Kingsley Ifill (b. 1988, Kent, UK) lives and works in Kent. Recent solo exhibitions include: Soul Swallower, V1 Gallery, Copenhagen, DK (2019); Bouquet, LNCC, London, UK (2018); Last Sip First, pleasewait. Gallery, Paris, FR (2018); Mute, Golborne Gallery, London, UK (2017); and Stutter, Cob Gallery, London, UK (2016). Since 2009 Ifill’s photography has been the subject of over 20 solo publications.

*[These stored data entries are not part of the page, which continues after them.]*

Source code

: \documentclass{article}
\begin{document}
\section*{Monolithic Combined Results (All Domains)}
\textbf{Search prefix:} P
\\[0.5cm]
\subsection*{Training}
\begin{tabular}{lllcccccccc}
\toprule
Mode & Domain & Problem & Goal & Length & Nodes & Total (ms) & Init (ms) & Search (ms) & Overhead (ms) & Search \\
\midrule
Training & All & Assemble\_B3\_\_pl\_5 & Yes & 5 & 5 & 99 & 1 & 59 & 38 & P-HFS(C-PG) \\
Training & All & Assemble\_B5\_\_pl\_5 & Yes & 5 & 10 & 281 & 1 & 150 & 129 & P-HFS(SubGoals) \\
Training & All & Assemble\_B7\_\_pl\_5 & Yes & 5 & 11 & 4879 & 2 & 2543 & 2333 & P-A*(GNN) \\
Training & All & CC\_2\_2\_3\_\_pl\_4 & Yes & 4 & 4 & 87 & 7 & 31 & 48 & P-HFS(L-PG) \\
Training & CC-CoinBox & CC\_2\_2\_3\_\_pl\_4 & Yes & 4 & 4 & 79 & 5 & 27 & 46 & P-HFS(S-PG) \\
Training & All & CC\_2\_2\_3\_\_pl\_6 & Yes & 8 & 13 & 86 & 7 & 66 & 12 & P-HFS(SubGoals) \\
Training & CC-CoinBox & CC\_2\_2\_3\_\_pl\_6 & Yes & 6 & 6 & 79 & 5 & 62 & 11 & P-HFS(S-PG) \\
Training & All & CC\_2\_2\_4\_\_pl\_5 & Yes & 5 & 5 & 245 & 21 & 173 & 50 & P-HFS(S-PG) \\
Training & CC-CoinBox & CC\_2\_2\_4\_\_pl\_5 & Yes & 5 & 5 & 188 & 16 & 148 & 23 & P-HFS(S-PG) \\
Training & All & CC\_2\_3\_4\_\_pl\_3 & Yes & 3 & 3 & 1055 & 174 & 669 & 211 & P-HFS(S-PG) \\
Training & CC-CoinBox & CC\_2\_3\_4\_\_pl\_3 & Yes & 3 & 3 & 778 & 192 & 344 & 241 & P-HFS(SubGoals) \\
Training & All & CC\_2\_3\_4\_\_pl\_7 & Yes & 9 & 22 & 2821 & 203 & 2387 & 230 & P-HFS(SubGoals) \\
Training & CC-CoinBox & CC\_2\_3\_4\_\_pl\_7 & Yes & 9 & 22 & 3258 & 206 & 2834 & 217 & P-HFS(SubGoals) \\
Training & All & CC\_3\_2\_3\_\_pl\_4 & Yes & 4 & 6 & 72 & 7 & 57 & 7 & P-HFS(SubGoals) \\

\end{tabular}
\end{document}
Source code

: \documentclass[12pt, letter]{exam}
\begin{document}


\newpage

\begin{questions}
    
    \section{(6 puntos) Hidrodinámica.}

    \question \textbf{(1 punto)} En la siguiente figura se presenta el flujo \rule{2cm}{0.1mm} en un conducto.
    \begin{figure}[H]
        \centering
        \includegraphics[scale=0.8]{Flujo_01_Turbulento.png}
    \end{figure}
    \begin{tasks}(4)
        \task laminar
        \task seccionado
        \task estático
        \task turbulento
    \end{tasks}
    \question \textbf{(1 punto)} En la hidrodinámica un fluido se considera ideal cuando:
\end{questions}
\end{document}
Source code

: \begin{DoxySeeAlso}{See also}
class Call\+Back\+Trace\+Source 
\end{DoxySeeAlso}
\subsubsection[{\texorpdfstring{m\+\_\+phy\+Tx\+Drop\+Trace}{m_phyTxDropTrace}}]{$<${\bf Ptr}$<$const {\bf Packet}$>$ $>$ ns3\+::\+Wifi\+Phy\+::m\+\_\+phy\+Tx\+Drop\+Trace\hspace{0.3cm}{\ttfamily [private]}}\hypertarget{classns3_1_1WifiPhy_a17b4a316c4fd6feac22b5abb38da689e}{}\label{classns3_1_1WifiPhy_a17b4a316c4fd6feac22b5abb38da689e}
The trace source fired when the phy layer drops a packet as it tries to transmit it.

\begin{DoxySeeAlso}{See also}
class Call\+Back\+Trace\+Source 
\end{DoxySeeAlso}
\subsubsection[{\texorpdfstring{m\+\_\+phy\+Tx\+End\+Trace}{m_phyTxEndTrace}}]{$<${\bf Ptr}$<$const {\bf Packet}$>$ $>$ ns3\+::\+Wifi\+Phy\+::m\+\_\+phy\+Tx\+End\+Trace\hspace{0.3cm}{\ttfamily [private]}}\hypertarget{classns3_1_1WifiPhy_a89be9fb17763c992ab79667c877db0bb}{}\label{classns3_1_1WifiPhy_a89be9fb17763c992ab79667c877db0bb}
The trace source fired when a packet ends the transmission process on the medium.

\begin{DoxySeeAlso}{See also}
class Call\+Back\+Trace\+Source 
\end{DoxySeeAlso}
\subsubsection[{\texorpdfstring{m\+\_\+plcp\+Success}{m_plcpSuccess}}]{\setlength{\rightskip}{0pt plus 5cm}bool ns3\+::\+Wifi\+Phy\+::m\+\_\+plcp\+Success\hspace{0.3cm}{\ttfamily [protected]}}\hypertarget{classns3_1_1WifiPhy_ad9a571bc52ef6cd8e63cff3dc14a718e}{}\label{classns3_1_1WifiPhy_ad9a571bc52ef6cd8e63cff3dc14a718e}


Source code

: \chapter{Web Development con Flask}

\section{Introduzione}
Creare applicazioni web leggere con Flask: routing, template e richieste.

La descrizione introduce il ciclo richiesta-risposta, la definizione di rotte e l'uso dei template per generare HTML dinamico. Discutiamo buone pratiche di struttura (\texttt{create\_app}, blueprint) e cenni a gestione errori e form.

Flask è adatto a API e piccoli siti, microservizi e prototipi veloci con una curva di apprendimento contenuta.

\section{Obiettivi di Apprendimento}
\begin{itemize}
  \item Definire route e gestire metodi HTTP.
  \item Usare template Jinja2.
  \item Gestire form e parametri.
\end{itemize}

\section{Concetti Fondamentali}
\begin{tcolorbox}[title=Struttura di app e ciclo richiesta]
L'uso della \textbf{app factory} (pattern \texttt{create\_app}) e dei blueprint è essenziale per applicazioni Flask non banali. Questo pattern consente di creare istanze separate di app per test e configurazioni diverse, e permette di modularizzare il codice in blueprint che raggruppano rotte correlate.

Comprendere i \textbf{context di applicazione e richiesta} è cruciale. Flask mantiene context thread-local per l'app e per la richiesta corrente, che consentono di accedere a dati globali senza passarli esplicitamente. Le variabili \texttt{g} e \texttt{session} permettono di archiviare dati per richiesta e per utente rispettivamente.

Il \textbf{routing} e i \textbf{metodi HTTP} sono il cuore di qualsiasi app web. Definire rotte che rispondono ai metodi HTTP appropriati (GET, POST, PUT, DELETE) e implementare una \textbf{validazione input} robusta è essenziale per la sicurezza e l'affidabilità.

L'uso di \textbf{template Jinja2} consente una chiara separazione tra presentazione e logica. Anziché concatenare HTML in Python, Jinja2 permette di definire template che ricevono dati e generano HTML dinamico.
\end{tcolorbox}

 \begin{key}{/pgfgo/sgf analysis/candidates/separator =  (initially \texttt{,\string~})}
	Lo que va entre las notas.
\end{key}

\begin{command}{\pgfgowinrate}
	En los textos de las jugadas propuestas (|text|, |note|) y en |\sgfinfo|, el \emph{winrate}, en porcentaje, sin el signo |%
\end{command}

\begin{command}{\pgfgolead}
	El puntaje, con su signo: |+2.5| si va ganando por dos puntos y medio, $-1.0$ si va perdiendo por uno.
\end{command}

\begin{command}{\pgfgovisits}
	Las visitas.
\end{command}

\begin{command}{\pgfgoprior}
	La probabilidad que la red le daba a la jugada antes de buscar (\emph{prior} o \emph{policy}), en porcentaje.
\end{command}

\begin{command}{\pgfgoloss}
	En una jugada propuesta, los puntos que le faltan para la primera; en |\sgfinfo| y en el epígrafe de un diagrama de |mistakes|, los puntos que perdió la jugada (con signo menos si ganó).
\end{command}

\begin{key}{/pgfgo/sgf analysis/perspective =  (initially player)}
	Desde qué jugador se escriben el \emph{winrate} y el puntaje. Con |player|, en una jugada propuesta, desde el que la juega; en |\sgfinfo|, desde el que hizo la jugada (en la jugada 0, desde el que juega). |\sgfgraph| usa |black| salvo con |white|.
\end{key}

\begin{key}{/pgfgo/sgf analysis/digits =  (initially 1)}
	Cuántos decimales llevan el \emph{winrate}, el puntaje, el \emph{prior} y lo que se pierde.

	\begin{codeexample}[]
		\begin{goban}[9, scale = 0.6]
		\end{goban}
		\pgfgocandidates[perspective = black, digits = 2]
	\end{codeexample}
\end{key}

HOLY ISLAND is the third collaborative project by Danny Fox & Kingsley Ifill. The exhibition follows from their recent exhibition and publication, Eye For a Stye, Tooth For the Roof, at Eighteen Gallery, Copenhagen (2021), a project which sought to extend the conversation between the mediums of drawing and photography that has been taking place since the late 19th century; and HAZE (2020), a publication of photographs taken whilst the artists were isolating at Eastern Hill in Cornwall during the 2020 global Coronavirus pandemic. A third publication produced by the artists will be released to coincide with the exhibition, featuring a foreword by Hector Campbell, as well as exhibition text and interview by Charlie Mills.